Researcher Discusses Obesity Findings

February 2, 2026

A Medical Xpress article by NYITCOM-Arkansas researcher Natarajan Ganesan, Ph.D., explains that our bodies are far smarter about using fat for energy than we might expect. In his essay, he describes how the body doesn’t burn fat randomly—instead, it chooses certain types of fat that produce the most usable energy while using the least amount of oxygen, which is especially important when oxygen is limited, such as during intense exercise or illness. Energy in the body is measured as ATP, a molecule that acts like fuel for cells, and fats are broken down through a process called fat oxidation, meaning they are chemically “burned” to release that energy.
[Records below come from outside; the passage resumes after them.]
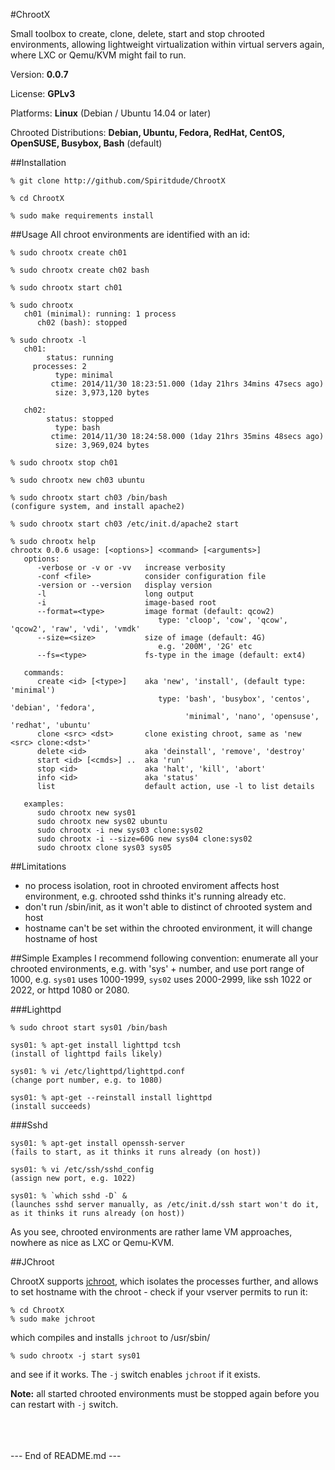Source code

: #ChrootX

Small toolbox to create, clone, delete, start and stop chrooted environments, allowing lightweight virtualization within virtual servers again, where LXC or Qemu/KVM might fail to run.

Version: <b>0.0.7</b>

License: <b>GPLv3</b>

Platforms: <b>Linux</b> (Debian / Ubuntu 14.04 or later)

Chrooted Distributions: <b>Debian, Ubuntu, Fedora, RedHat, CentOS, OpenSUSE, Busybox, Bash</b> (default)

##Installation

```
% git clone http://github.com/Spiritdude/ChrootX

% cd ChrootX

% sudo make requirements install
```

##Usage
All chroot environments are identified with an id:
```
% sudo chrootx create ch01

% sudo chrootx create ch02 bash

% sudo chrootx start ch01

% sudo chrootx 
   ch01 (minimal): running: 1 process
      ch02 (bash): stopped

% sudo chrootx -l
   ch01:
        status: running
     processes: 2
          type: minimal
         ctime: 2014/11/30 18:23:51.000 (1day 21hrs 34mins 47secs ago)
          size: 3,973,120 bytes
        
   ch02:
        status: stopped
          type: bash
         ctime: 2014/11/30 18:24:58.000 (1day 21hrs 35mins 48secs ago)
          size: 3,969,024 bytes

% sudo chrootx stop ch01

% sudo chrootx new ch03 ubuntu

% sudo chrootx start ch03 /bin/bash
(configure system, and install apache2)

% sudo chrootx start ch03 /etc/init.d/apache2 start

% sudo chrootx help
chrootx 0.0.6 usage: [<options>] <command> [<arguments>]
   options:
      -verbose or -v or -vv   increase verbosity
      -conf <file>            consider configuration file
      -version or --version   display version
      -l                      long output
      -i                      image-based root 
      --format=<type>         image format (default: qcow2)
                                 type: 'cloop', 'cow', 'qcow', 'qcow2', 'raw', 'vdi', 'vmdk'
      --size=<size>           size of image (default: 4G)
                                 e.g. '200M', '2G' etc
      --fs=<type>             fs-type in the image (default: ext4)
      
   commands:
      create <id> [<type>]    aka 'new', 'install', (default type: 'minimal')
                                 type: 'bash', 'busybox', 'centos', 'debian', 'fedora', 
                                       'minimal', 'nano', 'opensuse', 'redhat', 'ubuntu'
      clone <src> <dst>       clone existing chroot, same as 'new <src> clone:<dst>'
      delete <id>             aka 'deinstall', 'remove', 'destroy'
      start <id> [<cmds>] ..  aka 'run'
      stop <id>               aka 'halt', 'kill', 'abort'
      info <id>               aka 'status'
      list                    default action, use -l to list details

   examples:
      sudo chrootx new sys01 
      sudo chrootx new sys02 ubuntu
      sudo chrootx -i new sys03 clone:sys02
      sudo chrootx -i --size=60G new sys04 clone:sys02
      sudo chrootx clone sys03 sys05
```

##Limitations
<ul>
<li>no process isolation, root in chrooted enviroment affects host environment, e.g. chrooted sshd thinks it's running already etc.
<li>don't run /sbin/init, as it won't able to distinct of chrooted system and host
<li>hostname can't be set within the chrooted environment, it will change hostname of host 
</ul>

##Simple Examples
I recommend following convention: enumerate all your chrooted environments, e.g. with 'sys' + number, and 
use port range of 1000, e.g. `sys01` uses 1000-1999, `sys02` uses 2000-2999, like ssh 1022 or 2022, or httpd 1080 or 2080.


###Lighttpd
```
% sudo chroot start sys01 /bin/bash

sys01: % apt-get install lighttpd tcsh
(install of lighttpd fails likely)

sys01: % vi /etc/lighttpd/lighttpd.conf
(change port number, e.g. to 1080)

sys01: % apt-get --reinstall install lighttpd
(install succeeds)
```
###Sshd
```
sys01: % apt-get install openssh-server
(fails to start, as it thinks it runs already (on host))

sys01: % vi /etc/ssh/sshd_config
(assign new port, e.g. 1022)

sys01: % `which sshd -D` &
(launches sshd server manually, as /etc/init.d/ssh start won't do it, as it thinks it runs already (on host))
```

As you see, chrooted environments are rather lame VM approaches, nowhere as nice as LXC or Qemu-KVM.

##JChroot

ChrootX supports [jchroot](https://github.com/vincentbernat/jchroot), which isolates the processes further, and allows to set hostname with the chroot - check if your vserver permits to run it:
```
% cd ChrootX
% sudo make jchroot
```
which compiles and installs `jchroot` to /usr/sbin/
```
% sudo chrootx -j start sys01
```
and see if it works. The `-j` switch enables `jchroot` if it exists.

<b>Note:</b> all started chrooted environments must be stopped again before you can restart with `-j` switch.


<br><br><br>
--- End of README.md ---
By comparing different fats, Ganesan shows that the types most commonly stored in the human body are also the most efficient, suggesting this is the result of evolutionary fine-tuning rather than chance.

“What I observed using calculations, derivations, and examining thermodynamic aspects is that our body runs on what I call an ‘oxygen economy,’” writes Ganesan, an assistant professor at NYITCOM-Arkansas who specializes in biophysics. “When oxygen is rate-limiting—which is basically all the time—our cells preferentially burn fatty acids that give them the most ATP per oxygen molecule consumed…This selective mobilization in white adipose tissues has been known for a long time but not fully explained, until probably now.”

The article also appears on MSN.com.